Wie die Vehfreudiger am Vorabend wichtiger Ereignisse nicht bloß stehen, sondern auch laufen

Endlich waren alle Vorbereitungen vollendet, der große Tag nahte, an welchem es Käs geben sollte in der Vehfreude. Schmuck und schön stand die sogenannte Käshütte da, hatte fast so viel gekostet als ein Bauernhaus, denn da war nichts gespart worden, das Käskessi allein hatte bei vierhundert Gulden gekostet. Küche, Käsgaden, Keller, Milchkammer waren geräumig, auch eine Wohnung für den Senn war auf dem obern Boden, ebenso war für einen verschließbaren Holzraum gesorgt.
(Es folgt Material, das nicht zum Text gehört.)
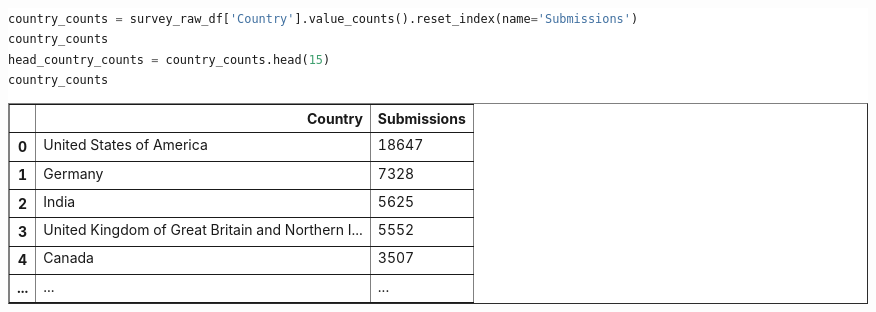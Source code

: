 


```python
country_counts = survey_raw_df['Country'].value_counts().reset_index(name='Submissions')
country_counts
head_country_counts = country_counts.head(15)
country_counts

```




<div>
<style scoped>
    .dataframe tbody tr th:only-of-type {
        vertical-align: middle;
    }

    .dataframe tbody tr th {
        vertical-align: top;
    }

    .dataframe thead th {
        text-align: right;
    }
</style>
<table border="1" class="dataframe">
  <thead>
    <tr style="text-align: right;">
      <th></th>
      <th>Country</th>
      <th>Submissions</th>
    </tr>
  </thead>
  <tbody>
    <tr>
      <th>0</th>
      <td>United States of America</td>
      <td>18647</td>
    </tr>
    <tr>
      <th>1</th>
      <td>Germany</td>
      <td>7328</td>
    </tr>
    <tr>
      <th>2</th>
      <td>India</td>
      <td>5625</td>
    </tr>
    <tr>
      <th>3</th>
      <td>United Kingdom of Great Britain and Northern I...</td>
      <td>5552</td>
    </tr>
    <tr>
      <th>4</th>
      <td>Canada</td>
      <td>3507</td>
    </tr>
    <tr>
      <th>...</th>
      <td>...</td>
      <td>...</td>
    </tr>
    <tr>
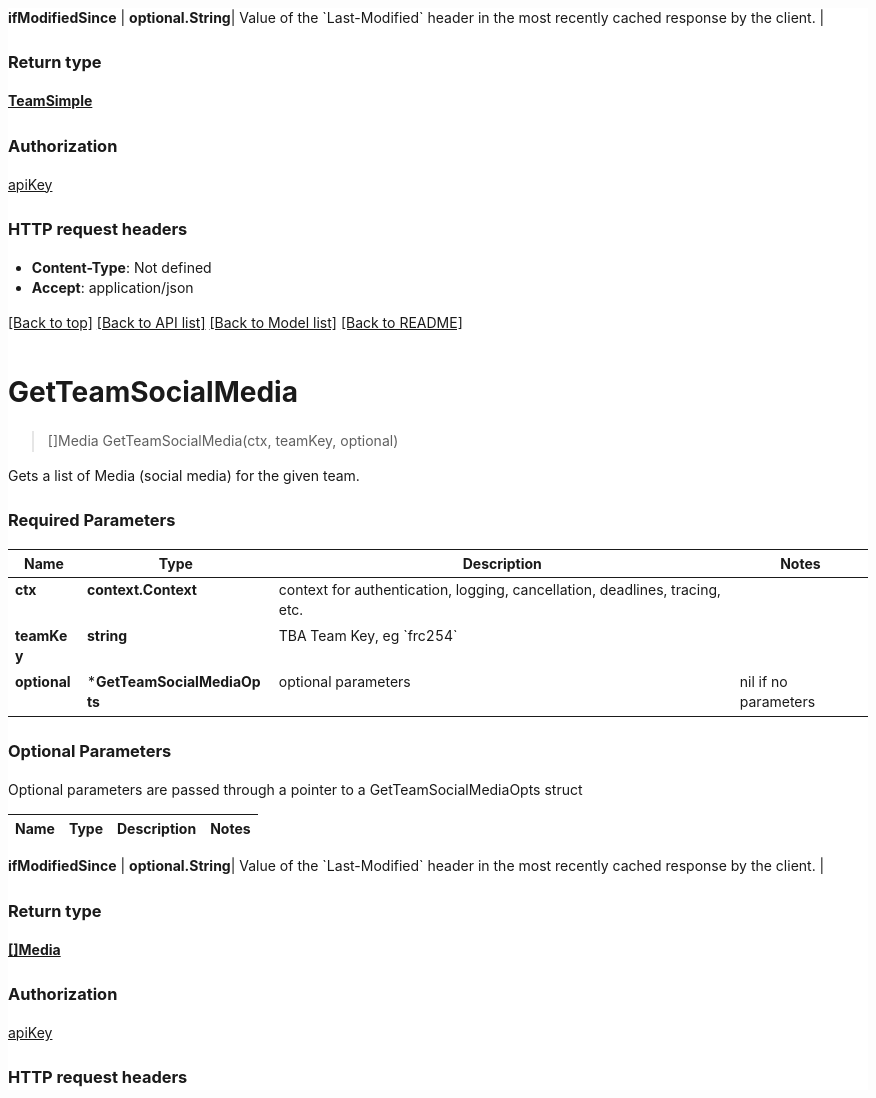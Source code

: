  **ifModifiedSince** | **optional.String**| Value of the &#x60;Last-Modified&#x60; header in the most recently cached response by the client. | 

### Return type

[**TeamSimple**](Team_Simple.md)

### Authorization

[apiKey](../README.md#apiKey)

### HTTP request headers

 - **Content-Type**: Not defined
 - **Accept**: application/json

[[Back to top]](#) [[Back to API list]](../README.md#documentation-for-api-endpoints) [[Back to Model list]](../README.md#documentation-for-models) [[Back to README]](../README.md)

# **GetTeamSocialMedia**
> []Media GetTeamSocialMedia(ctx, teamKey, optional)


Gets a list of Media (social media) for the given team.

### Required Parameters

Name | Type | Description  | Notes
------------- | ------------- | ------------- | -------------
 **ctx** | **context.Context** | context for authentication, logging, cancellation, deadlines, tracing, etc.
  **teamKey** | **string**| TBA Team Key, eg &#x60;frc254&#x60; | 
 **optional** | ***GetTeamSocialMediaOpts** | optional parameters | nil if no parameters

### Optional Parameters
Optional parameters are passed through a pointer to a GetTeamSocialMediaOpts struct

Name | Type | Description  | Notes
------------- | ------------- | ------------- | -------------

 **ifModifiedSince** | **optional.String**| Value of the &#x60;Last-Modified&#x60; header in the most recently cached response by the client. | 

### Return type

[**[]Media**](Media.md)

### Authorization

[apiKey](../README.md#apiKey)

### HTTP request headers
Die Vehfreudiger wußten nämlich aus Erfahrung, daß Wenige unter ihnen ein Holzgewissen hatten: die Mindesten stahlen Holz aus Privatwaldung, die Mittlern aus dem Gemeindewald, die Bessern aus dem obrigkeitlichen, bloß die Allerbesten stahlen gar keins. Hie und da, oder wo kein obrigkeitlicher Wald in der Nähe ist, fallen die beiden letztern Klassen zusammen.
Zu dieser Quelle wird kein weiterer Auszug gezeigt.